Diageo’s master blender is responsible for blending all Johnnie Walker whiskies and travels to China and South Korea several times a year. Pictured, an employee at the Johnnie Walker House in South Korea. Bloomberg News
MENSTRIE, Scotland—In the last 200 years, there have been fewer Johnnie Walker master blenders than British monarchs. With only 14 years on the job, Jim Beveridge has barely passed his probation.
But for Diageo PLC, maker of the popular Scotch-whisky brand, Mr. Beveridge is indispensable. He could have the most valuable nose in the liquor business.
He uses his sensory talents to create individual blends of Scotch for clients who want much more than an expensive bottle from duty-free. The starting price for a case of your own signature blend? Around $130,000.
“I often get asked if my nose is insured,” Mr. Beveridge said. “It’s not, but I couldn’t do without it.”
Mr. Beveridge, the sixth master blender since John Walker distilled his first Scotch whisky in Kilmarnock, Scotland, in 1820, works in a booming industry.
Scotch exports hit an all-time high of £4.3 billion ($7.2 billion) in 2013, according to figures released in April by the Scotch Whisky Association, making up nearly a quarter of all British food-and-drink exports.
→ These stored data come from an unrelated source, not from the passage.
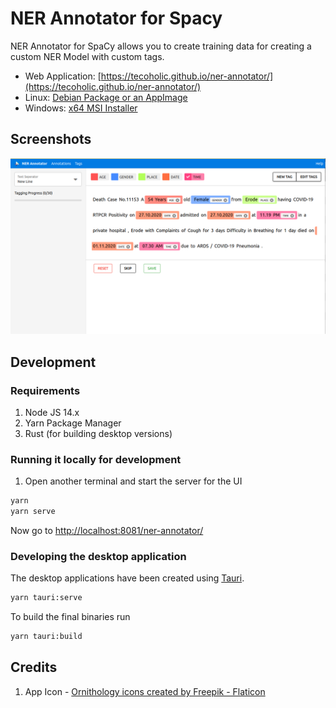# NER Annotator for Spacy

NER Annotator for SpaCy allows you to create training data for creating a custom NER Model with custom tags.

- Web Application: [https://tecoholic.github.io/ner-annotator/](https://tecoholic.github.io/ner-annotator/)
- Linux: [Debian Package or an AppImage](https://github.com/tecoholic/ner-annotator/releases)
- Windows: [x64 MSI Installer](https://github.com/tecoholic/ner-annotator/releases)

## Screenshots

![NER Annotator Screenshot](./src/assets/step-2.png)

## Development

### Requirements

1. Node JS 14.x
2. Yarn Package Manager
3. Rust (for building desktop versions)

### Running it locally for development

1. Open another terminal and start the server for the UI

```sh
yarn
yarn serve
```

Now go to [http://localhost:8081/ner-annotator/](http://localhost:8081/ner-annotator/)

### Developing the desktop application

The desktop applications have been created using [Tauri](https://tauri.studio).

```sh
yarn tauri:serve
```

To build the final binaries run

```sh
yarn tauri:build
```

## Credits

1. App Icon - <a href="https://www.flaticon.com/free-icons/ornithology" title="ornithology icons">Ornithology icons created by Freepik - Flaticon</a>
Americans were the thirstiest for Scotch, buying nearly 20% of all exports in value terms.
The bespoke blending service Mr. Beveridge oversees—offered by Diageo at invitation-only Johnnie Walker emporiums in Shanghai, Beijing and Seoul—aims to tap into this demand. The company says it has produced only 10 signature blends since 2011. A bottle costs at least $6,500—often much more—with a minimum order of 20 bottles.
The demands from clients can be extreme. One customer plans to build a library full of whisky and ordered each bottle to be individually packaged to look like a book. Some clients have simpler requests, such as a smoky flavor or label designed around a family crest.